At the last scientific meeting of the American College of Cardiology, investigators of the Dallas Heart Study presented results that shed light on the association between sedentary activities and the risk of vascular calcifications (http://www.abstractsonline.com/pp8/#!/3658/presentation/35957). The researchers measured sitting/sedentary time using accelerometer data from wristwatches (4 days minimum) and assessed the presence of vascular calcifications using computed tomography in more than 2,000 participants aged 20-76. More than half of the study participants were women and half were black. The authors confirmed that the amount of time spent performing moderate-to-vigorous physical activity was inversely associated with the presence of vascular calcifications. However, after adjusting for traditional risk factors for heart disease, this association was no longer observed, which suggest that the association between physical activity and vascular calcification could be explained by the fact that people who are physically active are younger, have a lower body weight, lower cholesterol, etc. On the other hand, the authors found that each hour of sedentary time increased the risk of having vascular calcifications by 10%, irrespectively of the presence/absence of cardiovascular risk factors. Interestingly, the association between sitting time and vascular calcifications was completely independent of the physical activity level of study participants.
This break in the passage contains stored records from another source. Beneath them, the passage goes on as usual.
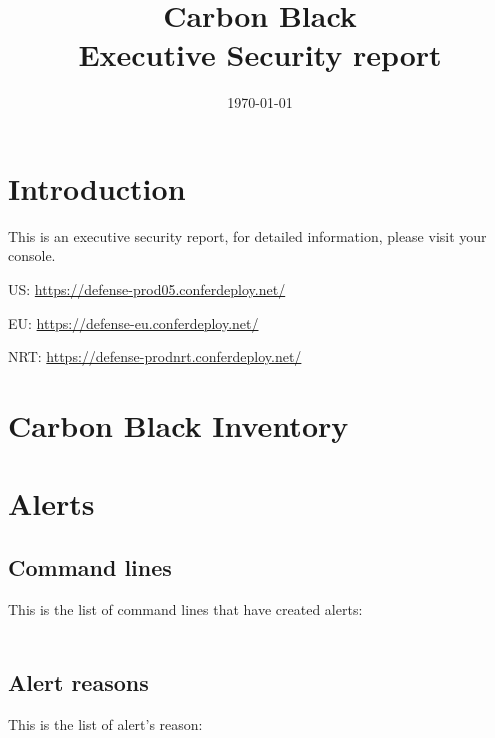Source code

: \documentclass[12pt,letterpaper]{report}
\begin{document}

\thispagestyle{empty}
\bannercbcontainer
\title{Carbon Black\\Executive Security report}

\date{\today}
\logocbcontainer

\newpage

\tableofcontents
\listoftables
\listoffigures

\chapter{Introduction}

This is an executive security report, for detailed information, please visit your console.
\vspace{1cm}

US: \href{https://defense-prod05.conferdeploy.net/}{https://defense-prod05.conferdeploy.net/}

EU: \href{https://defense-eu.conferdeploy.net/}{https://defense-eu.conferdeploy.net/}

NRT: \href{https://defense-prodnrt.conferdeploy.net/}{https://defense-prodnrt.conferdeploy.net/}


\chapter{Carbon Black Inventory}


\chapter{Alerts}
\section{Command lines}
This is the list of command lines that have created alerts:\\
\\


\section{Alert reasons}
This is the list of alert's reason:\\
\\
\end{document}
Based on the results of this study, one might suggest that lack of exercise and too much sitting could be considered as two distinct risk factors for heart disease, sitting operating via vascular calcifications and exercise via other mechanisms. However, experimental studies will be required to confirm this hypothesis. Additionally, results of this study should have important public health implications as they suggest that targeting sedentary behaviours could be just as important as recommending people to exercise more. While physical activity levels have reached an all-time low in Western societies, recommending that people get at least 150 minutes of moderate-to-vigorous physical activity per week is more important than ever. However, although additional studies with longitudinal results are needed to confirm the results of the Dallas Heart Study, getting children and adults to decrease sitting time on top of recommending them to perform enough physical activity may eventually become our next goal in the fight against chronic societal diseases such as heart disease.